Dito e feito, e em 2014 eu fiz o caminho de volta. Aluguei um apartamento na Rua Sapucaí, esquina com Avenida Francisco Sales. Esse morro, no bairro Floresta, fica atrás de alguns dos pontos mais importantes de Belo Horizonte. Bastava eu olhar pela janela para dar de cara com a Praça da Estação; bastava eu esticar o pescoço para observar o verde do Parque Municipal transformando o cinza da metrópole.

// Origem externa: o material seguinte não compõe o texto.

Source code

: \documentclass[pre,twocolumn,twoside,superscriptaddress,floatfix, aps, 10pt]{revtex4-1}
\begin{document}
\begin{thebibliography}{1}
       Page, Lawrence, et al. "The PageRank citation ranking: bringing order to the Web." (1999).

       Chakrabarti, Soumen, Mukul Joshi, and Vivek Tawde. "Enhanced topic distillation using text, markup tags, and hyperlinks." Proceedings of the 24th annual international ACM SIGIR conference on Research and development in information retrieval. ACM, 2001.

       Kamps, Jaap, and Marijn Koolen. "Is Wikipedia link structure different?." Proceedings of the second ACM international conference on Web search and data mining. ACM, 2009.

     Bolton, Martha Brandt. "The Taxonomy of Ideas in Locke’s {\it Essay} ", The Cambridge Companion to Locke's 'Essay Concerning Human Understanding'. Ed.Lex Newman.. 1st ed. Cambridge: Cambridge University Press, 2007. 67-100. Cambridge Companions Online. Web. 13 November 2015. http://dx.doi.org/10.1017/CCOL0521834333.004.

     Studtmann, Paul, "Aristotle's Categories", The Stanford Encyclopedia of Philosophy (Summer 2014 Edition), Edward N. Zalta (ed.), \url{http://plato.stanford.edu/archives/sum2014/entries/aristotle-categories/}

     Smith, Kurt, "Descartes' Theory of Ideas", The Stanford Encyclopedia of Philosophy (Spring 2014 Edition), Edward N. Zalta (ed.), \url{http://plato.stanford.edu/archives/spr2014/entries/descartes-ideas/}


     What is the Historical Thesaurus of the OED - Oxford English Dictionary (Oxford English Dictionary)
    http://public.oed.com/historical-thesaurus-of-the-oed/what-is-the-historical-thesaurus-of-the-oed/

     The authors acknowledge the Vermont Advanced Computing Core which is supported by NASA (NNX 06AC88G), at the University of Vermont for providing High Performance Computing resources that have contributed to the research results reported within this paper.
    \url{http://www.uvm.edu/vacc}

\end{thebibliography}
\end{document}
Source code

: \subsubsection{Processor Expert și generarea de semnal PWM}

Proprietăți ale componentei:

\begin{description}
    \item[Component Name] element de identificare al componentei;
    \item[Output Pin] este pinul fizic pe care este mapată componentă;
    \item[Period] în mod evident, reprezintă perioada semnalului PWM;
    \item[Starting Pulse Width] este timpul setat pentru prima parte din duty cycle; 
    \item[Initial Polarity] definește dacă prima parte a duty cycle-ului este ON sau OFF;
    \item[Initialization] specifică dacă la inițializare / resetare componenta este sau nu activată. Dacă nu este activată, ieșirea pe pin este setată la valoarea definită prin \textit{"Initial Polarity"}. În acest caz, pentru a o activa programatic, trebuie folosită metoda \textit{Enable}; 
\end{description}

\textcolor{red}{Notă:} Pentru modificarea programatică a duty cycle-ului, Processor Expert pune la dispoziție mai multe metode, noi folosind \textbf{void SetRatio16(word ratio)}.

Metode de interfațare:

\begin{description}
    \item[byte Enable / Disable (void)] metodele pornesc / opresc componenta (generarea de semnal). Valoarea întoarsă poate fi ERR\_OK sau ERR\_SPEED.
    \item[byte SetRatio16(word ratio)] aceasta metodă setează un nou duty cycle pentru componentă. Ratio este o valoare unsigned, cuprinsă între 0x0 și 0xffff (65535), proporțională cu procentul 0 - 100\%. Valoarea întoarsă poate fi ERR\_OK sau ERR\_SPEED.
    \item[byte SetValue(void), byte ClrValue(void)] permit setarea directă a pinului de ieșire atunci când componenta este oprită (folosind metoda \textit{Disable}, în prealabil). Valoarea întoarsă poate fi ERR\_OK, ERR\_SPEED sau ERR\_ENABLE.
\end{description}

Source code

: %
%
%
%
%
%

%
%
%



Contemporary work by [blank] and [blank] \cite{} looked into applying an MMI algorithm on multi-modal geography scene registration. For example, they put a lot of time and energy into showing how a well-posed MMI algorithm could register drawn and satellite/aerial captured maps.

E, de repente, BH inteira virou parte da minha vida, da mesma forma que fazemos quando viajamos por outras cidades, mas que nem sempre é a realidade quando deixamos a rotina de nossa própria casa nos prender. Dos bares da Sapucaí às cervejarias artesanais, das caminhadas nos parques ao descanso e aos museus na Praça da Liberdade, dos botecos da esquina ao bom e velho Maletta. E, claro, também aumentou a proximidade com minha família, com os jogos do América no Independência (o time não tem ajudado, mas o tropeiro continua incrível) e com o jeito mineiro e belo-horizontino de viver a vida.
Praça da Estação
Até praia eu tinha perto de casa. Bastava descer a escadaria do metrô, levar uma cadeira e garantir meu lugar debaixo do jato d’água que vinha do caminhão pipa. É a Praia da Estação, percussora de um carnaval que hoje arrasta milhões e de uma agenda cultural forte, feita por pessoas que resolveram ocupar a cidade, mesmo que os governantes quisessem desocupá-la. Catuçaí pra lá (para quem não é da terra, é a incrível mistura de Catuaba e Açaí), cerveja pra cá e muita gente tomando sol. Sem mar, mas tudo vigiado pelos olhos atentos do Monumento à Terra Mineira, onde uma inscrição em latim solta aquele que deveria ser o lema da cidade:“Montani Semper Liberti” (Montanheiros estão sempre livres).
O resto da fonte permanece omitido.